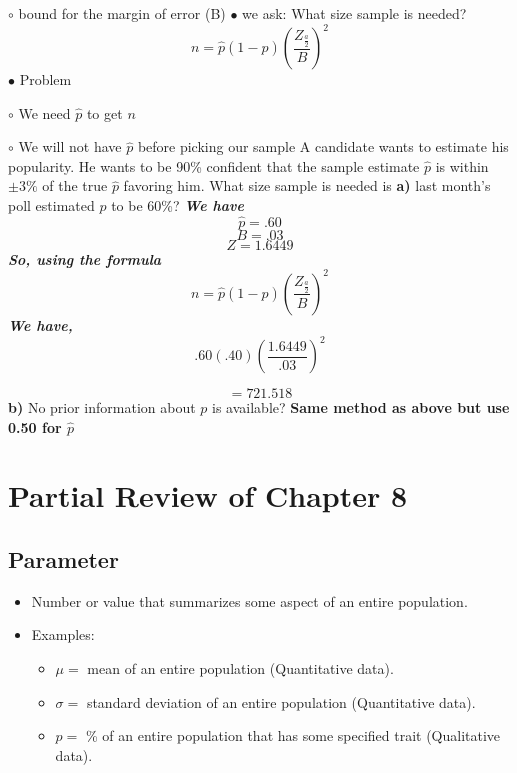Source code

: \documentclass{report}
\begin{document}
$\circ$ {bound for the margin of error (B)}
\bigbreak \noindent
$\bullet$ we ask: What size sample is needed?
$$ n = \hat{p}(1-\hat{p}) \left(\frac{Z_{\frac{a}{2}}}{B}\right)^2$$
\bigbreak\noindent
$\bullet$ Problem
\vspace{1mm}

$\circ$ We need $\hat{p}$ to get $n$
\vspace{1mm}

$\circ$ We will not have $\hat{p}$ before picking our sample
\bigbreak \noindent
{}
\q
A candidate wants to estimate his popularity. He wants to be 90\% confident that the sample estimate $\hat{p}$ is within $\pm{3\%}$ of the true $\hat{p}$ favoring him. What size sample is needed is
\bigbreak \noindent
\textbf{a)} last month's poll estimated $p$ to be 60\%?
\bigbreak \noindent
\textit{\textbf{We have}}
$$ \hat{p} = .60$$
$$ B = .03$$
$$ Z = 1.6449$$
\textit{\textbf{So, using the formula}}
$$ n = \hat{p}(1-\hat{p}) \left(\frac{Z_{\frac{a}{2}}}{B}\right)^2$$
\textit{\textbf{We have,}}
$$ .60(.40) \left(\frac{1.6449}{.03}\right)^2$$

$$ = 721.518$$
\bigbreak \noindent
\textbf{b)} No prior information about $p$ is available?
\bigbreak \noindent
\textbf{Same method as above but use 0.50 for $\hat{p}$}

\pagebreak
\section*{Partial Review of Chapter 8}
\subsection*{Parameter}
\begin{itemize}
    \item Number or value that summarizes some aspect of an entire population.
    \item Examples:
    \begin{itemize}
        \item $\mu = $ mean of an entire population (Quantitative data).
        \item $\sigma = $ standard deviation of an entire population (Quantitative data).
        \item $p = $ \% of an entire population that has some specified trait (Qualitative data).
    \end{itemize}
\end{itemize}
\end{document}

********************

◆ Work to complete ◆
An exact retyping of the entries, without images, is the required answer.

◆ Expected output ◆
Source code

: \documentclass{report}
\begin{document}
$\circ$ {bound for the margin of error (B)}
\bigbreak \noindent
$\bullet$ we ask: What size sample is needed?
$$ n = \hat{p}(1-\hat{p}) \left(\frac{Z_{\frac{a}{2}}}{B}\right)^2$$
\bigbreak\noindent
$\bullet$ Problem
\vspace{1mm}

$\circ$ We need $\hat{p}$ to get $n$
\vspace{1mm}

$\circ$ We will not have $\hat{p}$ before picking our sample
\bigbreak \noindent
{}
\q
A candidate wants to estimate his popularity. He wants to be 90\% confident that the sample estimate $\hat{p}$ is within $\pm{3\%}$ of the true $\hat{p}$ favoring him. What size sample is needed is
\bigbreak \noindent
\textbf{a)} last month's poll estimated $p$ to be 60\%?
\bigbreak \noindent
\textit{\textbf{We have}}
$$ \hat{p} = .60$$
$$ B = .03$$
$$ Z = 1.6449$$
\textit{\textbf{So, using the formula}}
$$ n = \hat{p}(1-\hat{p}) \left(\frac{Z_{\frac{a}{2}}}{B}\right)^2$$
\textit{\textbf{We have,}}
$$ .60(.40) \left(\frac{1.6449}{.03}\right)^2$$

$$ = 721.518$$
\bigbreak \noindent
\textbf{b)} No prior information about $p$ is available?
\bigbreak \noindent
\textbf{Same method as above but use 0.50 for $\hat{p}$}

\pagebreak
\section*{Partial Review of Chapter 8}
\subsection*{Parameter}
\begin{itemize}
    \item Number or value that summarizes some aspect of an entire population.
    \item Examples:
    \begin{itemize}
        \item $\mu = $ mean of an entire population (Quantitative data).
        \item $\sigma = $ standard deviation of an entire population (Quantitative data).
        \item $p = $ \% of an entire population that has some specified trait (Qualitative data).
    \end{itemize}
\end{itemize}
\end{document}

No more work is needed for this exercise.